La muerte de David Bowie

me ha pillado por sorpresa (¿alguien sabía que este hombre estaba tan enfermo?), y me ha dejado rara, con el cuerpo extraño y la cabeza rebelde, bombardeándome cada poco (por la noche especialmente: entonces los recuerdos se vuelven asesinos) con imágenes y sonidos suyos que han formado parte de mi vida.




Lo descubrí muy de cría, en Dentro del laberinto, esa película tan especial y tan llorada por los de mi quinta.
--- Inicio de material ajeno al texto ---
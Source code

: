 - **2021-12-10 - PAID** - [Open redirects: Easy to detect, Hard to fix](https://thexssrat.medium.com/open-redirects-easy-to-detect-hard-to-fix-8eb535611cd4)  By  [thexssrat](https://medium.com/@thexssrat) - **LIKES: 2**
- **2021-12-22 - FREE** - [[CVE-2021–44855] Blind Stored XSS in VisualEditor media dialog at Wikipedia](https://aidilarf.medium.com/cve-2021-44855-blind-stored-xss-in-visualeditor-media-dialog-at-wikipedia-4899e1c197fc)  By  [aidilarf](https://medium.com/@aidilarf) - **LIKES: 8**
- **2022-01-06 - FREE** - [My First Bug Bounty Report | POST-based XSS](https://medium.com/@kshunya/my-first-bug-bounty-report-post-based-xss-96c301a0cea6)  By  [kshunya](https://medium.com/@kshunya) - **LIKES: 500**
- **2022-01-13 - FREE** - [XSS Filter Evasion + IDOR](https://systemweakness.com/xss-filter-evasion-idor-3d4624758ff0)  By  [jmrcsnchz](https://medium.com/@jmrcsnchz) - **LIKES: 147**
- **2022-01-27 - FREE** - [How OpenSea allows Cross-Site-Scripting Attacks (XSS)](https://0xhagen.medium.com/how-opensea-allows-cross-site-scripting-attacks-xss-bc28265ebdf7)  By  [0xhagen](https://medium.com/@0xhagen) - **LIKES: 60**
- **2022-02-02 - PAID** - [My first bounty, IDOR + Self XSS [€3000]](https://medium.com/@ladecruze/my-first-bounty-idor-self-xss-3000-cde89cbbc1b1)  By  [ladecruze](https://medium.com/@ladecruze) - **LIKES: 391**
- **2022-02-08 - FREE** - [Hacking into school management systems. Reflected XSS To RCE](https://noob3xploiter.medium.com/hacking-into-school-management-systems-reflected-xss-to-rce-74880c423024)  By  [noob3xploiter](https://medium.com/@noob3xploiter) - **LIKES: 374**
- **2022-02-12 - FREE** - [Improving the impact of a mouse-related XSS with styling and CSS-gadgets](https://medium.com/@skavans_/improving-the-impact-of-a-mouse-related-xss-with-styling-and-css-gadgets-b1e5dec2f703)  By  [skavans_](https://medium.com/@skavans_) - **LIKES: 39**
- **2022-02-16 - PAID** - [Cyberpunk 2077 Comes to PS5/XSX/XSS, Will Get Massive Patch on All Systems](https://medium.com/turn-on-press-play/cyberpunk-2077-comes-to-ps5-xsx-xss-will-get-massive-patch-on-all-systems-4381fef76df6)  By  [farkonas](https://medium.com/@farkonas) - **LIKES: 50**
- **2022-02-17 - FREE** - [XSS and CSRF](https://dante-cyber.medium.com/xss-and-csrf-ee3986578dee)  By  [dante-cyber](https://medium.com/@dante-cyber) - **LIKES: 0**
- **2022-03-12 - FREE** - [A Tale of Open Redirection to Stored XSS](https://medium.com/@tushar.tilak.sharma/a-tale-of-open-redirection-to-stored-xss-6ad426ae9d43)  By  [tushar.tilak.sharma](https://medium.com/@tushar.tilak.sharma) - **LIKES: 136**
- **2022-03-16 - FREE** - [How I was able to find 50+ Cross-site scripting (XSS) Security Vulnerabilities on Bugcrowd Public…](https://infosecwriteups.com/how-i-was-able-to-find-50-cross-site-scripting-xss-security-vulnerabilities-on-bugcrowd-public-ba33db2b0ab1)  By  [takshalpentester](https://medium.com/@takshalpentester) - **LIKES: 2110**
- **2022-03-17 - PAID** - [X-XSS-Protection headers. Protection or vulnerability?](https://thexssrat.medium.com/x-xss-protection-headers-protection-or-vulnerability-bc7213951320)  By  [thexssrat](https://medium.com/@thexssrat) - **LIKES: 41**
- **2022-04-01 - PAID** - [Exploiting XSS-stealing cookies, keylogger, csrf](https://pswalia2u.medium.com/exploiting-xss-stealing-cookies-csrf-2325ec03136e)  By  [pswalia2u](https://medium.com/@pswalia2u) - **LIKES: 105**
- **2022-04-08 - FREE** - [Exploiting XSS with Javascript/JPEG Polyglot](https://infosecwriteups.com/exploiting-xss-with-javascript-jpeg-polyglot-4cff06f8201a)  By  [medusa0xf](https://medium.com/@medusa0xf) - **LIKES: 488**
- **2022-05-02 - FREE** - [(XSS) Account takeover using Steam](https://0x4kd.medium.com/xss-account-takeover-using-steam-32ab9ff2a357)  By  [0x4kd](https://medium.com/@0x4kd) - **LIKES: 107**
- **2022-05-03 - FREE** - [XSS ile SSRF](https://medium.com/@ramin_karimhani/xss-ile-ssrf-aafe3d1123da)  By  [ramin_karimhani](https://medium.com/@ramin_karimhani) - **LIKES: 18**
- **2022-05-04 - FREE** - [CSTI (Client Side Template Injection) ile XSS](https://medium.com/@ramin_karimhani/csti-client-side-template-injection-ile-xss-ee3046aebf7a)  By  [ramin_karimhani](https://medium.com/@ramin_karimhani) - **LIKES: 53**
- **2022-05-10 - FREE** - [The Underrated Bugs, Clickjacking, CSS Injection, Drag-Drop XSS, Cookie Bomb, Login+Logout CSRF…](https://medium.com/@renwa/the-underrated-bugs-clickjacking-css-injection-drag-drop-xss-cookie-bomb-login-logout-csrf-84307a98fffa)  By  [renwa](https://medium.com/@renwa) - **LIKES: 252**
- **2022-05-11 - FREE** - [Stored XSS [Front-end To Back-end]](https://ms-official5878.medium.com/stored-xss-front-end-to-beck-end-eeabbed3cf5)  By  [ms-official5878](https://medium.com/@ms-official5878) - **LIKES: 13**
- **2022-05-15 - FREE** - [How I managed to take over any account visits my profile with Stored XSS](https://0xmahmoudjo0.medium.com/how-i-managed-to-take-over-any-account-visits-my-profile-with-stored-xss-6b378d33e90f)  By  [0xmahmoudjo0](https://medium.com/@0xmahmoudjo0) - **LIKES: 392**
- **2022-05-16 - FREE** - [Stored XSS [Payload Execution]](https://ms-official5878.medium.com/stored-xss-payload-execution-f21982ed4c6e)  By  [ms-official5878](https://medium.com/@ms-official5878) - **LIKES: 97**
La rodó en 1986, con aquella niña preciosa de pelo negro llamada Jennifer Connelly, rodeados ambos de muñecos descacharrantes, en una época gloriosa para las películas de aventuras en las que los directores de cine no tenían miedo a jugar con guiñoles.
Los ingenuos que crean que poner bichitos peludos en un filme puede restarle seriedad es que no conocen la capacidad de provocar inquietud o tembleques que tienen estos personajes, a medio camino entre adorables peluches y criaturas sobrenaturales. O es que directamente no han visto a los Gremlins malos o a los villanos de El cristal oscuro

Dentro del laberinto nos encantó a muchos, sí. Jareth, el personaje de Bowie, parecía haber sido diseñado especialmente para él, aunque se dice que los favoritos eran Michael Jackson y Sting. 
Pero Bowie hizo un trabajo insuperable al prestar carne y voz al ¿diabólico? y misterioso monarca de los Goblins, un noble de estética dandi/manga (esos pelos a lo Caballero del Zodiaco) empeñado en quedarse con el hermanito de Sarah, una joven subyugada por el poder de la literatura fantástica. Aunque parecía que, pese a la tremenda diferencia de edad (23 años), era Sarah el verdadero objetivo de Jareth.


Sarah y Jareth: el amor imposible de los 80


En fin... Se puede decir que ese personaje de rostro, ropas y actitudes tan peculiares simboliza para mí la magia y el encanto de toda una década fantasiosa, freak, brillante, rockera, rebelde, exagerada, algo infantil y un punto hortera: los 80. 

Aquí un vídeo en el que una Jennifer Connelly actual  cuenta lo majo que le pareció Bowie. 

Tras esta fascinación infantil por el Rey de los Goblins, hubo mucho más en mi historia de admiración y curiosidad por el Duque Blanco (su sobrenombre más bonito, en mi opinión), del que los adultos de mi entorno decían que tenía cada ojo de un color o que estaba casado con una negra espectacular de nombre exótico. Hubo más, sí, porque descubrí su música, y qué os voy a contar sobre su música y sus locos alter egos... En mi novela Anabel perdió el control, que cada vez creo más que va a limitarse a mostrar algunos de sus trocitos en este blog, la protagonista tiene la sana costumbre de invocar a David Bowie y su Space Oddity para escapar de la realidad y pasear con su versión espacial, Ziggy Stardust, por el universo. 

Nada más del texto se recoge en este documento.